Bigger. Faster. Stronger. It was as simple as that.
A sack on Lafayette’s first offensive play sent a message to freshman quarterback Drew Reed that he was playing on a different stage, and UNH needed only four plays to set a similar tone against a Lafayette defense that for the last month had played its best football of the season.
The Colonial Athletic Association’s third best team in the NCAA FCS playoffs — at least according to the seedings — suffocated, stormed and stomped on the Patriot League champion at every turn en route to a 45-7 victory that brought an abrupt end to the Leopards’ dreams.
And yet, after taking the most lopsided beating of his career as Lafayette head coach, Frank Tavani, admitting “we imploded on offense, defense and special teams,” could still point to what the 2013 Leopards had accomplished leading up to this point.
“We’re proud that our seniors restored order and a championship to our program and set an example for our younger players as to what is to be expected in the future,” a drained and disappointed Tavani said.
Certainly the Leopards will have time to reflect on some of the positives that came out of this 5-7 season, but on Saturday it was impossible to deny that, no matter how well prepared they might have been, they could not match New Hampshire’s determination, emotion or physicality.
It’s almost impossible to know where to start, but UNH coach Sean McDonnell did it. Despite the fact that his offense put up 551 yards and handed the Leopards their worst loss since Colgate won 56-14 in 1999, McDonnell heaped the praise on the defense.
And why not?
The Wildcats, who had 30 sacks during their 11 regular-season games, smothered Reed 10 times as he tried to pass and several more times on quarterback runs, so, while he rushed for 21 positive yards he, lost 81 for a net of minus-60.
Shane McNeely, the Allentown Central Catholic grad who is the leading tackler, said he didn’t think the blitz was a bigger part of the defensive scheme against Lafayette, “but when we did blitz our hair was on fire.”
The report on the Wildcats was that most of their blitzing would come on what might be considered definite passing downs, and Lafayette had way too many of those on Saturday. Reed went down on third-and-20, third-and-12, third-and-14 and fourth-and-11.
But if one hurt more than others, it may have been in the first quarter while the Leopards still trailed by only two touchdowns. Faced with a manageable fourth-and-four at the New Hampshire 35, Reed was buried by Matt Kaplan and Hayden Knudson for a 13-yard loss.
Six plays later, UNH had another touchdown on a Sean Goldrich pass to Dalton Crossan.

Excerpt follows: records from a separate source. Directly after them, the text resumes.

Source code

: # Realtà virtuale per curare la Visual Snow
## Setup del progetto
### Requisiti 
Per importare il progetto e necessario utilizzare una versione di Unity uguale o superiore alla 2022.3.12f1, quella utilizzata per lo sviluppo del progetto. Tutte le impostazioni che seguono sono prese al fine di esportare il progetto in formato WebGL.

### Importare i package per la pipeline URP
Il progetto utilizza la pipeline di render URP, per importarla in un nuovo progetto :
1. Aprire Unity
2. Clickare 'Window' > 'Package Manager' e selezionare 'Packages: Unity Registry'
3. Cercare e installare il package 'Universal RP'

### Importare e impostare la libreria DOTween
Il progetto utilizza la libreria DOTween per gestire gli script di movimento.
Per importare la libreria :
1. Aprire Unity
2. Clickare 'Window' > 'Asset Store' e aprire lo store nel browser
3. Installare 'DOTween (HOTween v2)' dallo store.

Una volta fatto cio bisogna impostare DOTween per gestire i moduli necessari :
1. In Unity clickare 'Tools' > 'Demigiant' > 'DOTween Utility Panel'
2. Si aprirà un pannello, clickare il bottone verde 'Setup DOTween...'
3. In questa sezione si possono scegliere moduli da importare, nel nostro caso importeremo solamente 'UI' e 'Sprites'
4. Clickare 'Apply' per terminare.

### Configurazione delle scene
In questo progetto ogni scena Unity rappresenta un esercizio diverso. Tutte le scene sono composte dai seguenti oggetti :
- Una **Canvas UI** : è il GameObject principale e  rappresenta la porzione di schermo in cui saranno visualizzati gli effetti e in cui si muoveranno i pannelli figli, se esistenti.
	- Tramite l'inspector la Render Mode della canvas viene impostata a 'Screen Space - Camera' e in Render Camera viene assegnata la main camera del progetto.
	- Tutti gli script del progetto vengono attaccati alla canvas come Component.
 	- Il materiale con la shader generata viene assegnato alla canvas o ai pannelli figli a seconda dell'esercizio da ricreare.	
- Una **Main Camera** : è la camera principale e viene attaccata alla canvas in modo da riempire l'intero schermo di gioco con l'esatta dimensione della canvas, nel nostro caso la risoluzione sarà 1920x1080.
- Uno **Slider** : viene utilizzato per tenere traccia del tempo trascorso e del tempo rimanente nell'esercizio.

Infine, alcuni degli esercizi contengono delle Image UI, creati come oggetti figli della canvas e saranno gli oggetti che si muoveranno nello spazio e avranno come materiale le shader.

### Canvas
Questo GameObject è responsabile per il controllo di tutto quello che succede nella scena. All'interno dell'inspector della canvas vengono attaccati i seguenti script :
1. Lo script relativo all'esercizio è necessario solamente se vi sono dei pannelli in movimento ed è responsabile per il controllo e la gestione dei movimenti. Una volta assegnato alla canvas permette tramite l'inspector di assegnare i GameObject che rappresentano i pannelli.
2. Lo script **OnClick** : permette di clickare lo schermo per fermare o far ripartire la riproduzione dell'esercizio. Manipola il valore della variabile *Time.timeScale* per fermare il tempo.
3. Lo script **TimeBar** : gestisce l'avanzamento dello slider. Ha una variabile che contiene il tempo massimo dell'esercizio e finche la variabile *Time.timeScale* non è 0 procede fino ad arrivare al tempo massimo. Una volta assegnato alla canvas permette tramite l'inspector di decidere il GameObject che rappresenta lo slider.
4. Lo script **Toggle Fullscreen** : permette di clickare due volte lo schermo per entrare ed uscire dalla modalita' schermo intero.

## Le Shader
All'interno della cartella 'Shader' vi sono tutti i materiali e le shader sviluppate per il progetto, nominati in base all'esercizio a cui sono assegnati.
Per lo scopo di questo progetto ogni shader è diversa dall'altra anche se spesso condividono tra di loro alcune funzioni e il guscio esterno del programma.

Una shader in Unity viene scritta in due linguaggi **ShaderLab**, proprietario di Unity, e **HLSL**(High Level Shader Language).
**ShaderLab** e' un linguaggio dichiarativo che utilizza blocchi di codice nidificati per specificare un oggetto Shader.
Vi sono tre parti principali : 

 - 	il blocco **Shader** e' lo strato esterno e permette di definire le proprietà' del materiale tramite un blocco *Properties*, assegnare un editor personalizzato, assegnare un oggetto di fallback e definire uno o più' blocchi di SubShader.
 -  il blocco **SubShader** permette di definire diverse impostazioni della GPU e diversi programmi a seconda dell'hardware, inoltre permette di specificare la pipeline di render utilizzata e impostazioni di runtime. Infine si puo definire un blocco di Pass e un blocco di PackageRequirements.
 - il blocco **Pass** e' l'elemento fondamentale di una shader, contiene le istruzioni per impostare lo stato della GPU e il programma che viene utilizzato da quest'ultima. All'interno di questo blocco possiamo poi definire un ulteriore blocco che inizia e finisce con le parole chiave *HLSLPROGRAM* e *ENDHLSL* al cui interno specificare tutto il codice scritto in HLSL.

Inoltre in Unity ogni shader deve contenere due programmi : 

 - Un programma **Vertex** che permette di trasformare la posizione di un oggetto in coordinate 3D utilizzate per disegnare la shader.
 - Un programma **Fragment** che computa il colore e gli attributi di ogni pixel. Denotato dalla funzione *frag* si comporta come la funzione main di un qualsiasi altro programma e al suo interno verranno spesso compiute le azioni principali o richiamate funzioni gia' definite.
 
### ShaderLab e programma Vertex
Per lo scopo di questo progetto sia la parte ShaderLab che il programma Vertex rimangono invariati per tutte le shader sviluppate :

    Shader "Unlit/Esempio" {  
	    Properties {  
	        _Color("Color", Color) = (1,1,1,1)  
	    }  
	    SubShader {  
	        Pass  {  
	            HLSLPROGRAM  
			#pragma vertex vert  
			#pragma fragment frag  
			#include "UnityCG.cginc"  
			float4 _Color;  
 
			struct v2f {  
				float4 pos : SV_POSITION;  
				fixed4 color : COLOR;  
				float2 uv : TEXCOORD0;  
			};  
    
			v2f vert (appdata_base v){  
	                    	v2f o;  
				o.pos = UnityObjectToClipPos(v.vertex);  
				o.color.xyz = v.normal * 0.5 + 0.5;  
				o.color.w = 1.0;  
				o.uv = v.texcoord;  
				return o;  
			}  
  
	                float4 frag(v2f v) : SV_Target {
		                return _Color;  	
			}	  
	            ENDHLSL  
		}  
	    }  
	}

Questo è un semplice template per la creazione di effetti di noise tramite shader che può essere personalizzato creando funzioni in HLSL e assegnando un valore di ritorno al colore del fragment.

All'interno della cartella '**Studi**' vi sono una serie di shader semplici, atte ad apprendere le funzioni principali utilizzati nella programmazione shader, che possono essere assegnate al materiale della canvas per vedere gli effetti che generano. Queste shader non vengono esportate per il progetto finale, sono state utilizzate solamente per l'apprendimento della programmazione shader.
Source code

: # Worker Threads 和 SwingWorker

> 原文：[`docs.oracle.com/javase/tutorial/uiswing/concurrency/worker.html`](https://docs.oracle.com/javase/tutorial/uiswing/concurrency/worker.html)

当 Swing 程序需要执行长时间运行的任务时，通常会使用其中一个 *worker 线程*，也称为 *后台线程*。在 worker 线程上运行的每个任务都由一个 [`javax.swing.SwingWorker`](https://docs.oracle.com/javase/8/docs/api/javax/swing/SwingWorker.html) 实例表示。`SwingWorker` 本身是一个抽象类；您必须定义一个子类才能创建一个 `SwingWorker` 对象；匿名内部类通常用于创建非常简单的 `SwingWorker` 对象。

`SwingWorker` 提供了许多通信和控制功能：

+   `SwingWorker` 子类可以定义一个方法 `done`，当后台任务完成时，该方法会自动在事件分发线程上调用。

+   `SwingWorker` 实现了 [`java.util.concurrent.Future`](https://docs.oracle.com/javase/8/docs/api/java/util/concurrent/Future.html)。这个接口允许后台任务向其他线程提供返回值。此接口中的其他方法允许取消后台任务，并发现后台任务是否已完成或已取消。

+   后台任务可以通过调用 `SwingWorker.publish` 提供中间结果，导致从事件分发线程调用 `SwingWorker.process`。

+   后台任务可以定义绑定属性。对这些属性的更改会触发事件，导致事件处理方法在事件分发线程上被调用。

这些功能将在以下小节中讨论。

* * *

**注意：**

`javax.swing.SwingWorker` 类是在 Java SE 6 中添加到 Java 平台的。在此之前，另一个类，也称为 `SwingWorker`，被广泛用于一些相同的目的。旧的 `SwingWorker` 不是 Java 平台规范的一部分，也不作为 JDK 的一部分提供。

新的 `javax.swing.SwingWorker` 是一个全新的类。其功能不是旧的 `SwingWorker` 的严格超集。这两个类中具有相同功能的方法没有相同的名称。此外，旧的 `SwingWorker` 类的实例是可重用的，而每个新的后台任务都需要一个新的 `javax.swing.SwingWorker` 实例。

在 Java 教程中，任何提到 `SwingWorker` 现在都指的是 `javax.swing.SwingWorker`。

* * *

That’s the kind of day it was for Lafayette, which was 3-for-18 for the game on third- and fourth-down conversion attempts — and two of the successful plays came in a fourth-quarter drive after Blake Searfoss took over for his fellow freshman QB and engineered an eight-play, 58-yard drive that enabled the Leopards to avert being shut out. He passed to Mike Duncan for a 6-yard score.
Shane McNeely had seven tackles, including 1.5 sacks in the game, and one of those sacks was big because he managed to strip the ball from Reed. It was recovered by UNH teammate Sean McCann at the Lafayette 22.
On the next play, Goldrich hit wide receiver R.J. Harris on a short pass but, when Lafayette failed to make a play on the ball, Harris took it in for a touchdown.
“We were certainly outmanned at spots and that was clear from the very first series,” Tavani said. “That doesn’t have anything to do with schemes. That’s just getting run over by individuals. It was a complete breakdown in all three phases, and when that happens, you get beat, you get handled and you get your butt kicked and there isn’t much you can say.”
New Hampshire, which, like Lafayette, started slowly this season, won for the seventh time in its last eight games, and next it will have to defeat arch rival Maine for the second time in three weeks if it is to advance in the playoffs.
The Wildcats are playing in the postseason for the 10th straight year, and that experience certainly played into their dominant performance on Saturday.
Lafayette’s young players can only hope the rude lessons learned on Nov. 30, 2013 will translate to more positive things in the years ahead.